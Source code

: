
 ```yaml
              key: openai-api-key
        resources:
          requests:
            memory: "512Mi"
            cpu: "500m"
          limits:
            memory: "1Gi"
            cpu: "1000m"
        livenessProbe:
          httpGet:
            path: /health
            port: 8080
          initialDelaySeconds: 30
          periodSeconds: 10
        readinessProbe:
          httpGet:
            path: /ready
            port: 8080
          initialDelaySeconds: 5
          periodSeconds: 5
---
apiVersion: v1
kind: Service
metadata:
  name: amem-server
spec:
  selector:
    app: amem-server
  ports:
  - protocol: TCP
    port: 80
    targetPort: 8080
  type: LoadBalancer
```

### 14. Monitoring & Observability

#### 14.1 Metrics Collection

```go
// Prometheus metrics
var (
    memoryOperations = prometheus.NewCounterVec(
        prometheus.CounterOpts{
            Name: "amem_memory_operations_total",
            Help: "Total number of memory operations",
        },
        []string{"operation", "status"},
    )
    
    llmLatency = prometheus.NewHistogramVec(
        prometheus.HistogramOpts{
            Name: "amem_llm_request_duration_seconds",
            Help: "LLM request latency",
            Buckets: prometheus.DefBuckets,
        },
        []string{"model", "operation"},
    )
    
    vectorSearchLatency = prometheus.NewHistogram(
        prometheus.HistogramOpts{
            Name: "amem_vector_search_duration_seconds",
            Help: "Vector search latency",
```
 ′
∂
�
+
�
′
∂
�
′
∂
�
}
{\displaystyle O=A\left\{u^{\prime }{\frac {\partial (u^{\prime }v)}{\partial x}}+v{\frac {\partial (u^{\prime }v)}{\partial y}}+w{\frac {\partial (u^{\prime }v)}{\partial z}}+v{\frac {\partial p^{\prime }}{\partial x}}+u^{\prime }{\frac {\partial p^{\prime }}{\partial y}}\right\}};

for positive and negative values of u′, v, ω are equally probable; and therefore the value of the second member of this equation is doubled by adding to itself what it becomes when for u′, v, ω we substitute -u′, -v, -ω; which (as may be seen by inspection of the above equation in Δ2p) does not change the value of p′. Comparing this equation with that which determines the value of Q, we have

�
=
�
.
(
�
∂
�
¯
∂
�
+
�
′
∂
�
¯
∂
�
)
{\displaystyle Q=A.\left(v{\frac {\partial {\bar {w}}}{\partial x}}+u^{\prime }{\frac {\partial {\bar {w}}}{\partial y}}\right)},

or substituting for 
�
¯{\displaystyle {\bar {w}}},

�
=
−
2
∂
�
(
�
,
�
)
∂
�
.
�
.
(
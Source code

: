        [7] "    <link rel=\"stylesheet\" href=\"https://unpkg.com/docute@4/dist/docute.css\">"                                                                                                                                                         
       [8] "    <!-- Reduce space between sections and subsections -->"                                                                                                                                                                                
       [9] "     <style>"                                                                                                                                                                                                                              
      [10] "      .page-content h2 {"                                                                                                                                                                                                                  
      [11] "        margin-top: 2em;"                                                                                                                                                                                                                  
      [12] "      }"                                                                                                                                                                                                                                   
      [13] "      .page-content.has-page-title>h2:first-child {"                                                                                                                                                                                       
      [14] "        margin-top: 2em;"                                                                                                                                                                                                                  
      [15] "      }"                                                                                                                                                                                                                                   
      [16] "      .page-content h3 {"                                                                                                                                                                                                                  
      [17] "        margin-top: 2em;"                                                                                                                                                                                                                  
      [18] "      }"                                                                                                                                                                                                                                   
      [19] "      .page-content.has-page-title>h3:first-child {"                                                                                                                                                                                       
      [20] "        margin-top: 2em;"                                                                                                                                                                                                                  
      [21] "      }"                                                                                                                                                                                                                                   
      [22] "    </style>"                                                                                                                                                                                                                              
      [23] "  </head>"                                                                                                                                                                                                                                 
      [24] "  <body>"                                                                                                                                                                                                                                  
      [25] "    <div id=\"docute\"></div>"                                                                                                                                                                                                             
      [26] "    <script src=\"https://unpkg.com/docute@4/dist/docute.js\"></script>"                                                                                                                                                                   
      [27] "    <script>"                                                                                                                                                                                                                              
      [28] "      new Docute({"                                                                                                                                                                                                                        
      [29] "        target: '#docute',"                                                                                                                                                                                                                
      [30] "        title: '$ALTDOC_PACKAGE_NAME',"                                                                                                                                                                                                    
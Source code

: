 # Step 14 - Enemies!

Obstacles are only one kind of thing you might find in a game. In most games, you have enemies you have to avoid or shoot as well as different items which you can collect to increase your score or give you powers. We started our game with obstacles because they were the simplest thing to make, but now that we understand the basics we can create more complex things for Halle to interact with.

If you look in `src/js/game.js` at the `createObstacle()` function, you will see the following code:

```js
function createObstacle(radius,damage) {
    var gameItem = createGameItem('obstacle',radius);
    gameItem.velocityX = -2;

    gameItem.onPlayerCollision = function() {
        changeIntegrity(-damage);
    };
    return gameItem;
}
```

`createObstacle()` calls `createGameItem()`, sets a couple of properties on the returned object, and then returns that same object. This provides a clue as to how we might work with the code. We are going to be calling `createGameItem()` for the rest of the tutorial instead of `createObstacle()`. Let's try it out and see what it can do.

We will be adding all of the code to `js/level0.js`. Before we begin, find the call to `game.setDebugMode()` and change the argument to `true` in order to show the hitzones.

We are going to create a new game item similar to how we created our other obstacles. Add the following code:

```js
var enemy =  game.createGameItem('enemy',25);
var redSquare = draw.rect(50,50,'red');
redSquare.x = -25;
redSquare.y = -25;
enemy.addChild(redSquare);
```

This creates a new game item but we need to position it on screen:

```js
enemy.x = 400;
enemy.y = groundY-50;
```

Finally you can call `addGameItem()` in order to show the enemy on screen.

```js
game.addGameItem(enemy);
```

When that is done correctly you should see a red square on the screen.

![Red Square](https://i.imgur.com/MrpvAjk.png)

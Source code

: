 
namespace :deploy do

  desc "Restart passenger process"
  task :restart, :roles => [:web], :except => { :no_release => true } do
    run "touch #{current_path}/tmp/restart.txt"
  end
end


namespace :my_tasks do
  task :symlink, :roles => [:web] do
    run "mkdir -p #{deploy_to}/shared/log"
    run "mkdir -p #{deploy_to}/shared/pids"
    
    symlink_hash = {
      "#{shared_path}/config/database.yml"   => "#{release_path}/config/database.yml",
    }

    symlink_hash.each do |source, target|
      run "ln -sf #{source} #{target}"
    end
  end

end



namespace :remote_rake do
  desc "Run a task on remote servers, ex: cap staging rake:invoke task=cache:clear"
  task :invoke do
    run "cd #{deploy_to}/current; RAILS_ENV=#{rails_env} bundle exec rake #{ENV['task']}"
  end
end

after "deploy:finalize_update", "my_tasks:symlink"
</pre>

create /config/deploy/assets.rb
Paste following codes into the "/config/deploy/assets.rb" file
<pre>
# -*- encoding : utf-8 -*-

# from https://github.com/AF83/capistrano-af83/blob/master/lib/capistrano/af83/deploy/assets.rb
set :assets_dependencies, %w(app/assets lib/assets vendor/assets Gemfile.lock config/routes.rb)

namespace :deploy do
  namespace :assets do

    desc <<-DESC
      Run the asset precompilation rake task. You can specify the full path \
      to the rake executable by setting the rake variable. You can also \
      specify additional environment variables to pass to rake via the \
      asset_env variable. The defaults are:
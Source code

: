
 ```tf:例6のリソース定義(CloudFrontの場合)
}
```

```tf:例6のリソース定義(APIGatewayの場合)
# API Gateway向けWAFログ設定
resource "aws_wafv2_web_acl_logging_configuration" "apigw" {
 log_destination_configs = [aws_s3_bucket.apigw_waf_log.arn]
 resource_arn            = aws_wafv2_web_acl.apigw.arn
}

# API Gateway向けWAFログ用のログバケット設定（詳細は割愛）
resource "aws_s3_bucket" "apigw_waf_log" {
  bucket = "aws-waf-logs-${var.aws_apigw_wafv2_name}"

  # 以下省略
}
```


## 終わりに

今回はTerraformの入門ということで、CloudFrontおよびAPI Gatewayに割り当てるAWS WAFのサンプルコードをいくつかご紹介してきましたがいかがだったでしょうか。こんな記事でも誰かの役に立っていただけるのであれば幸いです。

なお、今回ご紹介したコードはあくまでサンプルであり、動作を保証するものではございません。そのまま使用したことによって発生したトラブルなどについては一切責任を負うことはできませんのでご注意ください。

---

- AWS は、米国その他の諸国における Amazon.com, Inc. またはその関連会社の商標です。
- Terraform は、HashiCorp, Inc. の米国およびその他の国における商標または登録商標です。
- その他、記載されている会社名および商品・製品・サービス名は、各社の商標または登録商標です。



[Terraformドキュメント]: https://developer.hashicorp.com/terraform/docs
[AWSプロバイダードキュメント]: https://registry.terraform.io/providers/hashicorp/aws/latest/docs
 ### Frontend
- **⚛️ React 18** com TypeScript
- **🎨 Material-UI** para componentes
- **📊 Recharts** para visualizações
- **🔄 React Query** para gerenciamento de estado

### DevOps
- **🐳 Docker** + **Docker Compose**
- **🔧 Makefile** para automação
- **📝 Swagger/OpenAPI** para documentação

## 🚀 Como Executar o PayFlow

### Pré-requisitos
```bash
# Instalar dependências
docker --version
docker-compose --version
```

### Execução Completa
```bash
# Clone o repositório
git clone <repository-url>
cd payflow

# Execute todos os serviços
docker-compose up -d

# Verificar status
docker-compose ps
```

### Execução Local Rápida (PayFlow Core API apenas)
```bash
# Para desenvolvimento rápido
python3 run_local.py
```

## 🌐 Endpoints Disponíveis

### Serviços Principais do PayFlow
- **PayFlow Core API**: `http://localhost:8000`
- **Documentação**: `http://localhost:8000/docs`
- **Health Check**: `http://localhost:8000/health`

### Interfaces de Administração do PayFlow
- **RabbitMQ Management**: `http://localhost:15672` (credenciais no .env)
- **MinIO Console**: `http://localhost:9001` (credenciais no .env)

**YOUR ASSIGNMENT**
Looking at the records above, return exactly the lines from the line with "namespace :remote_rake do" to the line with "[Terraformドキュメ", both ends included.

**SOLUTION TO THIS TASK**
namespace :remote_rake do
  desc "Run a task on remote servers, ex: cap staging rake:invoke task=cache:clear"
  task :invoke do
    run "cd #{deploy_to}/current; RAILS_ENV=#{rails_env} bundle exec rake #{ENV['task']}"
  end
end

after "deploy:finalize_update", "my_tasks:symlink"
</pre>

create /config/deploy/assets.rb
Paste following codes into the "/config/deploy/assets.rb" file
<pre>
# -*- encoding : utf-8 -*-

# from https://github.com/AF83/capistrano-af83/blob/master/lib/capistrano/af83/deploy/assets.rb
set :assets_dependencies, %w(app/assets lib/assets vendor/assets Gemfile.lock config/routes.rb)

namespace :deploy do
  namespace :assets do

    desc <<-DESC
      Run the asset precompilation rake task. You can specify the full path \
      to the rake executable by setting the rake variable. You can also \
      specify additional environment variables to pass to rake via the \
      asset_env variable. The defaults are:
Source code

:
 ```tf:例6のリソース定義(CloudFrontの場合)
}
```

```tf:例6のリソース定義(APIGatewayの場合)
# API Gateway向けWAFログ設定
resource "aws_wafv2_web_acl_logging_configuration" "apigw" {
 log_destination_configs = [aws_s3_bucket.apigw_waf_log.arn]
 resource_arn            = aws_wafv2_web_acl.apigw.arn
}

# API Gateway向けWAFログ用のログバケット設定（詳細は割愛）
resource "aws_s3_bucket" "apigw_waf_log" {
  bucket = "aws-waf-logs-${var.aws_apigw_wafv2_name}"

  # 以下省略
}
```


## 終わりに

今回はTerraformの入門ということで、CloudFrontおよびAPI Gatewayに割り当てるAWS WAFのサンプルコードをいくつかご紹介してきましたがいかがだったでしょうか。こんな記事でも誰かの役に立っていただけるのであれば幸いです。

なお、今回ご紹介したコードはあくまでサンプルであり、動作を保証するものではございません。そのまま使用したことによって発生したトラブルなどについては一切責任を負うことはできませんのでご注意ください。

---

- AWS は、米国その他の諸国における Amazon.com, Inc. またはその関連会社の商標です。
- Terraform は、HashiCorp, Inc. の米国およびその他の国における商標または登録商標です。
- その他、記載されている会社名および商品・製品・サービス名は、各社の商標または登録商標です。



[Terraformドキュメント]: https://developer.hashicorp.com/terraform/docs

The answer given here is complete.